Theories on the timing Mr Barr’s resignation abounded on the internet, with some pundits speculating Mr Trump timed it to distract from President-elect Joe Biden’s Electoral College victory.

“Donald Trump fired Bill Barr just after Biden was formally elected by the Electoral College to CHANGE THE NEWS CYCLE. This has been a pattern of Donald Trump's for many years. He always does something shocking on a day when he is being humiliated. Always. Always. Always,” author Don Winslow tweeted.

Mr Barr’s fall from the president’s good graces underscored just how quickly a trusted hand could garner nothing but praise from the boss one day and be on his naughty list just a few days or weeks later.

Mr Barr’s final misstep came when he admitted the DOJ had not found any credible allegation of widespread voter fraud.

“There’s been one assertion that would be systemic fraud and that would be the claim that machines were programmed essentially to skew the election results. And the DHS and DOJ have looked into that, and so far, we haven’t seen anything to substantiate that,” Mr Barr told the Associated Press, also referring to the Department of Homeland Security.

Justice officials have received complaints about some shenanigans – just as they do every cycle.

"Voter fraud claims that had been submitted to the country’s top law enforcement department were “very particularized to a particular set of circumstances or actors or conduct,” Mr Barr told the wire service.

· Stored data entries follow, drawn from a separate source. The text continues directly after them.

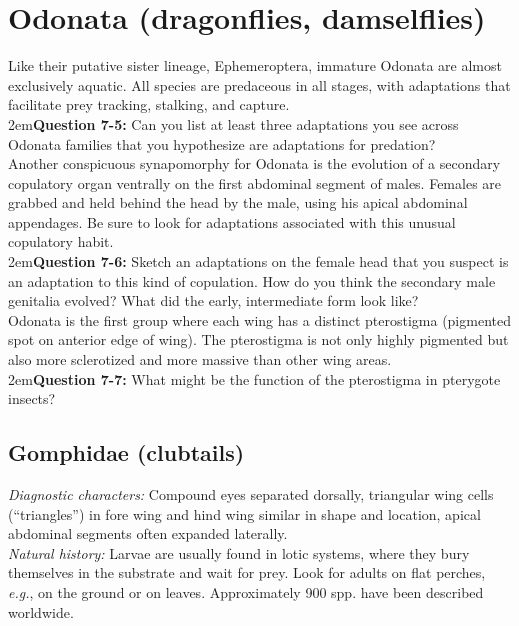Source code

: \documentclass[letterpaper, 11pt]{article}
\begin{document}
\FloatBarrier

\section{Odonata (dragonflies, damselflies)}
Like their putative sister lineage, Ephemeroptera, immature Odonata are almost exclusively aquatic. All species are predaceous in all stages, with adaptations that facilitate prey tracking, stalking, and capture. \\

\hangindent2em\textbf{Question 7-5:} Can you list at least three adaptations you see across Odonata families that you hypothesize are adaptations for predation?\\

\noindent{}Another conspicuous synapomorphy for Odonata is the evolution of a secondary copulatory organ ventrally on the first abdominal segment of males. Females are grabbed and held behind the head by the male, using his apical abdominal appendages. Be sure to look for adaptations associated with this unusual copulatory habit.\\

\hangindent2em\textbf{Question 7-6:} Sketch an adaptations on the female head that you suspect is an adaptation to this kind of copulation. How do you think the secondary male genitalia evolved? What did the early, intermediate form look like?\\

\noindent{}Odonata is the first group where each wing has a distinct pterostigma (pigmented spot on anterior edge of wing). The pterostigma is not only highly pigmented but also more sclerotized and more massive than other wing areas. \\

\hangindent2em\textbf{Question 7-7:} What might be the function of the pterostigma in pterygote insects?\\

\subsection{Gomphidae (clubtails)}
\noindent{}\textit{Diagnostic characters:} Compound eyes separated dorsally, triangular wing cells (``triangles'') in fore wing and hind wing similar in shape and location, apical abdominal segments often expanded laterally.\\

\noindent{}\textit{Natural history:} Larvae are usually found in lotic systems, where they bury themselves in the substrate and wait for prey. Look for adults on flat perches, \textit{e.g.}, on the ground or on leaves. Approximately 900 spp. have been described worldwide.
\end{document}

Mr Trump’s inner circle and conservative pundits have also railed against Mr Barr in recent days for not publicly announcing before the election that the DOJ had been investigating Hunter Biden, the president-elect’s son. Doing so, they believe, would have legitimised the conservative mud-slinging against the former vice president’s son and put Mr Biden in an even more difficult political position to answer for his behaviour.

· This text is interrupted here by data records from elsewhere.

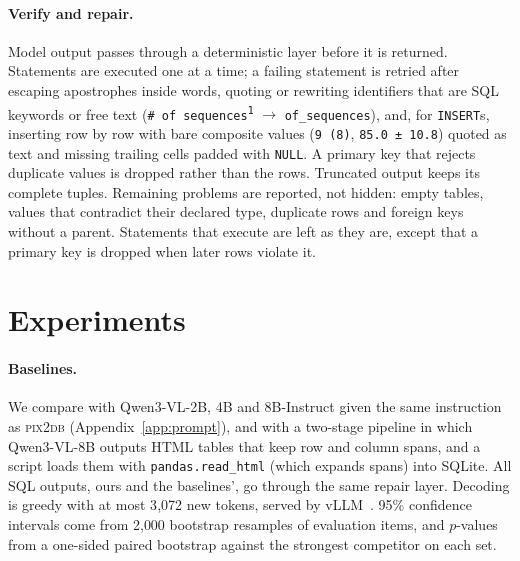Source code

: \documentclass[10pt,twocolumn]{article}
\newcommand{\sys}{\textsc{pix2db}}
\begin{document}
\paragraph{Verify and repair.} Model output passes through a deterministic layer before it is returned. Statements
are executed one at a time; a failing statement is retried after escaping apostrophes inside words, quoting or
rewriting identifiers that are SQL keywords or free text (\texttt{\# of sequences\textsuperscript{1}}
$\rightarrow$ \texttt{of\_sequences}), and, for \texttt{INSERT}s, inserting row by row with bare composite values
(\texttt{9 (8)}, \texttt{85.0 ± 10.8}) quoted as text and missing trailing cells padded with \texttt{NULL}. A primary
key that rejects duplicate values is dropped rather than the rows. Truncated output keeps its complete tuples.
Remaining problems are reported, not hidden: empty tables, values that contradict their declared type, duplicate
rows and foreign keys without a parent. Statements that execute are left as they are, except that a primary key
is dropped when later rows violate it.

\section{Experiments}
\label{sec:results}

\paragraph{Baselines.} We compare with Qwen3-VL-2B, 4B and 8B-Instruct given the same instruction as \sys{}
(Appendix~\ref{app:prompt}), and with a two-stage pipeline in which Qwen3-VL-8B outputs HTML tables that keep
row and column spans, and a script loads them with \texttt{pandas.read\_html} (which expands spans) into SQLite.
All SQL outputs, ours and the baselines', go through the same repair layer. Decoding is greedy with at most 3{,}072
new tokens, served by vLLM~\citep{kwon2023vllm}. 95\% confidence intervals come from 2{,}000 bootstrap resamples of
evaluation items, and $p$-values from a one-sided paired bootstrap against the strongest competitor on each set.

\begin{table}[t]
\centering\small
\setlength{\tabcolsep}{4.5pt}

\caption{Main results with 95\% bootstrap intervals. Synthetic: table exact match on 900 images from unseen
databases; PubTabNet, FinTabNet, TabRecSet: cell F1; CORD and synthetic receipts: cell recall; FK recall on the
synthetic test images that contain a foreign key. Against the best competitor on each set, \sys{} is ahead with
$p<0.001$ on synthetic, FinTabNet, CORD and synthetic receipts and with $p=\Nprealpubtabnet$ on PubTabNet; on
TabRecSet the 8B HTML pipeline is ahead by 0.06 (paired 95\% interval of the difference $[0.03, 0.09]$, $p<0.001$;
Wilcoxon signed-rank $p<0.001$), although the marginal intervals overlap.}
\label{tab:main}
\end{table}
\end{document}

For most of his term as AG, Mr Barr appeared to be one of Mr Trump’s favourites.

They shared a vision of the Office of the President having vast powers, and seemed to have a sort of agreement to help one another codify as much of the “unitary executive” theory as they could.

Mr Barr misled the media about the contents of former special counsel Robert Mueller’s report on his years-long investigation into ties between Trumpworld and Russia and whether the president sought to obstruct his probe.

The attorney general backed the president’s claims about the potential hazards of mail-in voting and took aggressive action to tamp down violent pockets of racial justice protesters throughout US cities this past summer, leading to several high-profile showdowns with local elected officials, such as the mayors of Portland, Oregon, and Chicago.

And Mr Barr took several administrative actions to affect ongoing investigations and prosecutions into political allies of Mr Trump, including former Trump national security adviser Michael Flynn and former Trump campaign adviser Roger Stone.

GQ magazine correspondent and foreign policy writer Julia Ioffe had a parting query for Mr Barr.

“I have one question for Bill Barr: was it worth it?” Ms Ioffe tweeted on Monday.

Mr Rosen will replace Mr Barr on 23 December.

John T Bennett contributed to this report.